Glasgow Tramways and Omnibus Company Limited
Photos of GT&OCoLtd staff indicate that conductors were issued with single-breasted, calf-length coats, with five buttons (almost certainly brass and bearing the GT&OCoLtd monogram - see link) and lapels. Caps were in the kepi style, and appear not to have carried a cap badge; certainly, none can be seen in photos, and none have ever come to light.
In common with many UK horse tramway operators, drivers were left to decide on their own attire, often turning out in heavy-duty jackets with bowler hats (the headwear of choice for most horse bus and tram drivers during this era). Both drivers and conductors wore a round municipal licence, usually hung from a button or cashbag strap; drivers' licences were black on white enamel, whilst those issued to conductors were black on yellow enamel (see below).

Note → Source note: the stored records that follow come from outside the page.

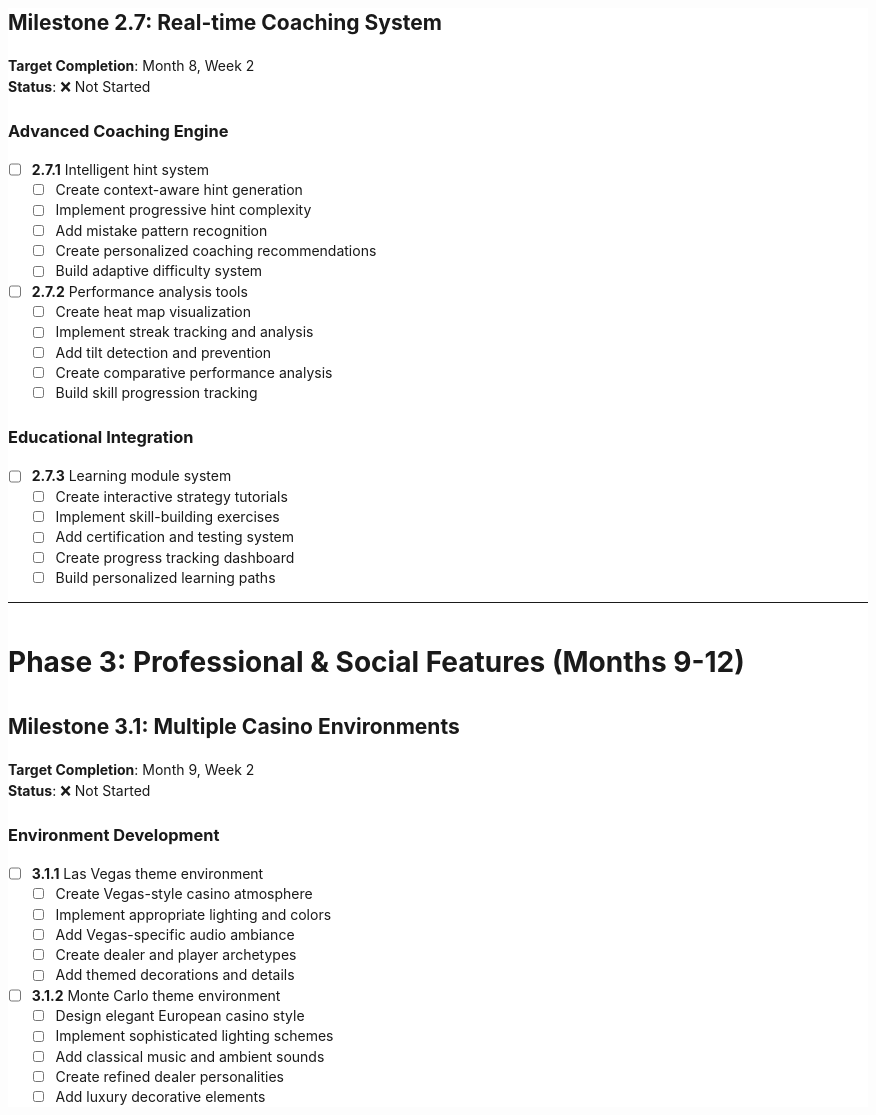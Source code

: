 
## Milestone 2.7: Real-time Coaching System
**Target Completion**: Month 8, Week 2  
**Status**: ❌ Not Started

### Advanced Coaching Engine
- [ ] **2.7.1** Intelligent hint system
  - [ ] Create context-aware hint generation
  - [ ] Implement progressive hint complexity
  - [ ] Add mistake pattern recognition
  - [ ] Create personalized coaching recommendations
  - [ ] Build adaptive difficulty system

- [ ] **2.7.2** Performance analysis tools
  - [ ] Create heat map visualization
  - [ ] Implement streak tracking and analysis
  - [ ] Add tilt detection and prevention
  - [ ] Create comparative performance analysis
  - [ ] Build skill progression tracking

### Educational Integration
- [ ] **2.7.3** Learning module system
  - [ ] Create interactive strategy tutorials
  - [ ] Implement skill-building exercises
  - [ ] Add certification and testing system
  - [ ] Create progress tracking dashboard
  - [ ] Build personalized learning paths

---

# Phase 3: Professional & Social Features (Months 9-12)

## Milestone 3.1: Multiple Casino Environments
**Target Completion**: Month 9, Week 2  
**Status**: ❌ Not Started

### Environment Development
- [ ] **3.1.1** Las Vegas theme environment
  - [ ] Create Vegas-style casino atmosphere
  - [ ] Implement appropriate lighting and colors
  - [ ] Add Vegas-specific audio ambiance
  - [ ] Create dealer and player archetypes
  - [ ] Add themed decorations and details

- [ ] **3.1.2** Monte Carlo theme environment
  - [ ] Design elegant European casino style
  - [ ] Implement sophisticated lighting schemes
  - [ ] Add classical music and ambient sounds
  - [ ] Create refined dealer personalities
  - [ ] Add luxury decorative elements
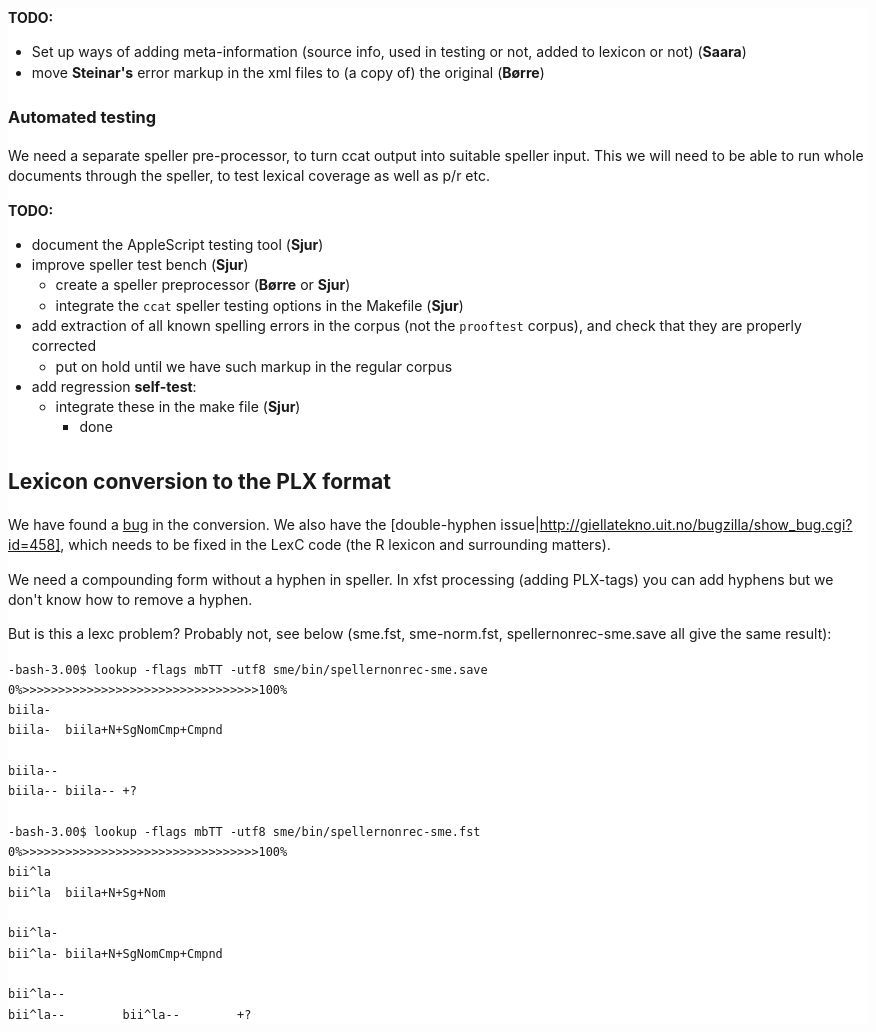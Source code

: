 **TODO:**
* Set up ways of adding meta-information (source info, used in testing or not,
  added to lexicon or not) (**Saara**)
* move **Steinar's** error markup in  the xml files to (a copy of) the original
  (**Børre**)

### Automated testing

We need a separate speller pre-processor, to turn ccat output into suitable
speller input. This we will need to be able to run whole documents through
the speller, to test lexical coverage as well as p/r etc.

**TODO:**
* document the AppleScript testing tool (**Sjur**)
* improve speller test bench (**Sjur**)
    - create a speller preprocessor (**Børre** or **Sjur**)
    - integrate the `ccat` speller testing options in the Makefile (**Sjur**)
* add extraction of all known spelling errors in the corpus (not the
  `prooftest` corpus), and check that they are properly corrected
    - put on hold until we have such markup in the regular corpus
* add regression **self-test**:
    - integrate these in the make file (**Sjur**)
        - done

## Lexicon conversion to the PLX format

We have found a [bug](http://giellatekno.uit.no/bugzilla/show_bug.cgi?id=484) in
the conversion. We also have the [double-hyphen
issue|http://giellatekno.uit.no/bugzilla/show_bug.cgi?id=458], which needs to be
fixed in the LexC code (the R lexicon and surrounding matters).

We need a compounding form without a hyphen in speller. In xfst processing
(adding PLX-tags) you can add hyphens but we don't know how to remove a hyphen.

But is this a lexc problem? Probably not, see below (sme.fst, sme-norm.fst,
spellernonrec-sme.save all give the same result):

```
-bash-3.00$ lookup -flags mbTT -utf8 sme/bin/spellernonrec-sme.save
0%>>>>>>>>>>>>>>>>>>>>>>>>>>>>>>>>>100%
biila-
biila-  biila+N+SgNomCmp+Cmpnd

biila--
biila-- biila-- +?

-bash-3.00$ lookup -flags mbTT -utf8 sme/bin/spellernonrec-sme.fst
0%>>>>>>>>>>>>>>>>>>>>>>>>>>>>>>>>>100%
bii^la
bii^la  biila+N+Sg+Nom

bii^la-
bii^la- biila+N+SgNomCmp+Cmpnd

bii^la--
bii^la--        bii^la--        +?
```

For a detailed history of the GT&OCoLtd, see: 'The Glasgow Horse Tramways' by Struan Jno T Robertson; Scottish Tramway and Transport Society (2000).
Horse tram drivers and conductors
GT&OCoLtd Horsecar No 439 - photo undated, but probably taken in the 1880s. Photo courtesy of the Tramways and Light Railway Society, with thanks to David Voice.
A blow-up of the above photo showing the driver, who is in informal attire, and the conductor, who is wearing a single-breasted uniform jacket with licence and kepi-style cap.
Driver licences, 1st and 2nd Class - white enamel with black lettering.
Conductor licence - yellow enamel with black lettering.
A rather decrepit Horsecar No 380, with crew, taken in 1888. Photo courtesy of the Tramways and Light Railway Society, with thanks to David Voice.
A blow-up of the above photograph showing the conductor, again in single-breasted jacket with kepi-style cap (nonchalantly worn to one side) and with licence hanging from a coat button. Although the photograph is of poor quality, it does seem to suggest that the kepi-style caps did not carry a badge of any kind.
GT&OCoLTd Horsecar No 254 at Finnieston Cross - photo undated, but probably taken in the 1880s. Photo courtesy of the Tramways and Light Railway Society, with thanks to David Voice.
A blow-up of the above photo showing the driver, who is clearly wearing informal but smart attire, along with a bowler hat and a municipal licence.